A systematic search and selection process of peer-reviewed papers found only 156 publications (reporting 137 empirical primary studies and 19 secondary studies of empirical primary studies) somehow comparing language design decisions, broadly construed, with respect to human-factors efficacy measures. When limited to studies comparing features, and excluding certain research designs that arguably aren't empirical, the number goes down to 65 primary studies. When further limited to controlled experiments, 35 primary studies remain; further restrict to randomized trials, and we have only 22 primary studies from the 1950s up until 2012 [2].

This graph represents the
number of randomized controlled trials in programming language design
over time that were identified in KaiJanaho's meta-analysis.

Static vs. Dynamic Typing

Experiments have shown a positive impact of statically typed languages

A number of experiments have been performed that show a positive impact of static type systems over dynamic type systems. This benefit was found in situations where developers had to use an API that was new to them. In two studies, the positive type system effect was compared with the documentation effect (also, the effect achieved by code completion). In both experiments, the positive impact of type systems was significant and much larger than the documentation or code completion effect. Static typing also showed a positive impact on debugging time for type errors comparing Java and Groovy (where Groovy was used as a dynamically typed Java). The results showed that the Java group was significantly faster fixing the type error [3, 4].

This figure shows
data from an experiment on static vs. dynamic typing, with or without
documentation. Overall, the figure shows that static typing led to faster
programming times compared to dynamic. Documentation had a smaller impact
than the type system.

This figure shows the amount
of time it took in an experiment on static vs. dynamic typing to debug
problems related to the type system. Static typing, again, appears to
have a positive impact.

Software Transactional Memory (STM)

STM can reduce programming time and prevent synchronization bugs

In a study by Pankratius and Adl-Tabatabai, student teams developed a desktop search engine with either locks or STM. The STM teams were among the first to have an operational implementation and spent less than half the time debugging segmentation faults, but had more problems tuning performance and implementing queries. Code inspections were suggestive that STM code was easier to understand than locks code, because the locks teams used many locks (up to thousands) to improve performance [5].

Notation

The notation used in programming languages has a large impact on novices

In a study of six programming languages using novices, one randomized controlled trial found that accuracy rates for certain C-style languages (Perl, Java) were not significantly higher than a language with randomly generated keywords and symbols, while languages that deviated from this style did (Quorum, Ruby, Python). Statistical procedures called Token Accuracy Mapping now exist that can predict which tokens contribute, positively or negatively, to the overall effect [6].

This figure shows
a token accuracy map from a study on syntax. Token accuracy maps can
predict which tokens users did, and did not, use correctly when
completing a programming task. In this figure, 7 tokens were identified
in the language that novices were unable to use correctly.

Inheritance

Inheritance depth is not a significant driver of software maintenance effort

Code maintenance effort is not strongly correlated with inheritance depth. Instead, factors such as the number of methods to change and the experience of the maintainer appear more related. In one controlled experiment, Prechelt et al. studied the impacts on maintenance with five levels of inheritance depth compared to “flattened” versions of the same program with three and zero levels. The effort level was most highly correlated with the number of methods that needed to be understood for the change, followed by the maintainer’s experience and then inheritance depth, which made little difference. Reducing or eliminating this depth does not seem to have much effect on the effort required for understanding software [7].

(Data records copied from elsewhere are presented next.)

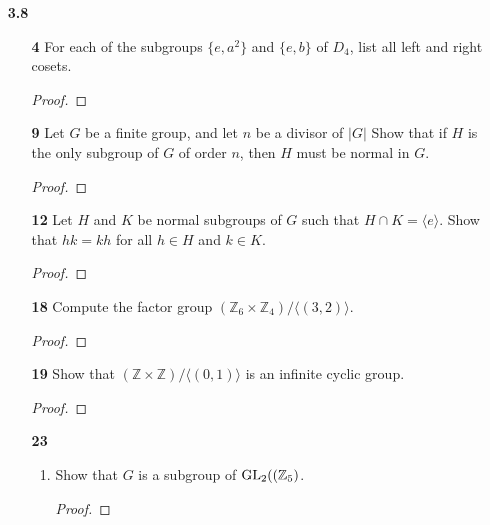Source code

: \documentclass[paper=usletter, fontsize=12pt]{article}
\begin{document}
\begin{itemize}
\begin{enumerate}
        \end{enumerate}

        \item[\textbf{3.8}]
        \begin{enumerate}

            \item[\textbf{4}] For each of the subgroups $\{e, a^2\}$ and
            $\{e,b\}$ of $D_4$, list all left and right cosets.
            \begin{proof}
            \end{proof}

            \item[\textbf{9}] Let $G$ be a finite group, and let $n$ be a
            divisor of $|G|$ Show that if $H$ is the only subgroup of $G$ of
            order $n$, then $H$ must be normal in $G$.
            \begin{proof}
            \end{proof}

            \item[\textbf{12}] Let $H$ and $K$ be normal subgroups of $G$ such
            that $H \cap K=\langle e \rangle$. Show that $hk=kh$ for all $h \in
            H$ and $k \in K$.
            \begin{proof}
            \end{proof}

            \item[\textbf{18}] Compute the factor group $(\mathbb{Z}_6 \times
            \mathbb{Z}_4)/ \langle(3,2)\rangle$.
            \begin{proof}
            \end{proof}

            \item[\textbf{19}] Show that $(\mathbb{Z} \times \mathbb{Z})/
            \langle(0,1)\rangle$ is an infinite cyclic group.
            \begin{proof}
            \end{proof}

            \item[\textbf{23}]
            \begin{enumerate}

                \item Show that $G$ is a subgroup of $\text{GL}_2((\mathbb{Z}_5)$.
                \begin{proof}
                \end{proof}


\end{enumerate}
\end{enumerate}
\end{itemize}
\end{document}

Early Learning and Visualization/Blocks

Curriculum for elementary education and early learning

When analyzing a curriculum, look at what earlier skills lead to success in the large and teach those in isolation before introducing more complex programming tasks. While most first grade students cannot program 'real' programs, students can still learn to think in ways that lead to strong computational thinking skills. They already do activities that have some relationship to computing - color-by-number pictures, following algorithms, classifying objects by type. The key is to identify how to frame those activities to make connections with computational thinking, as well as identify what bridge activities could come between existing activities and more mature activities [9].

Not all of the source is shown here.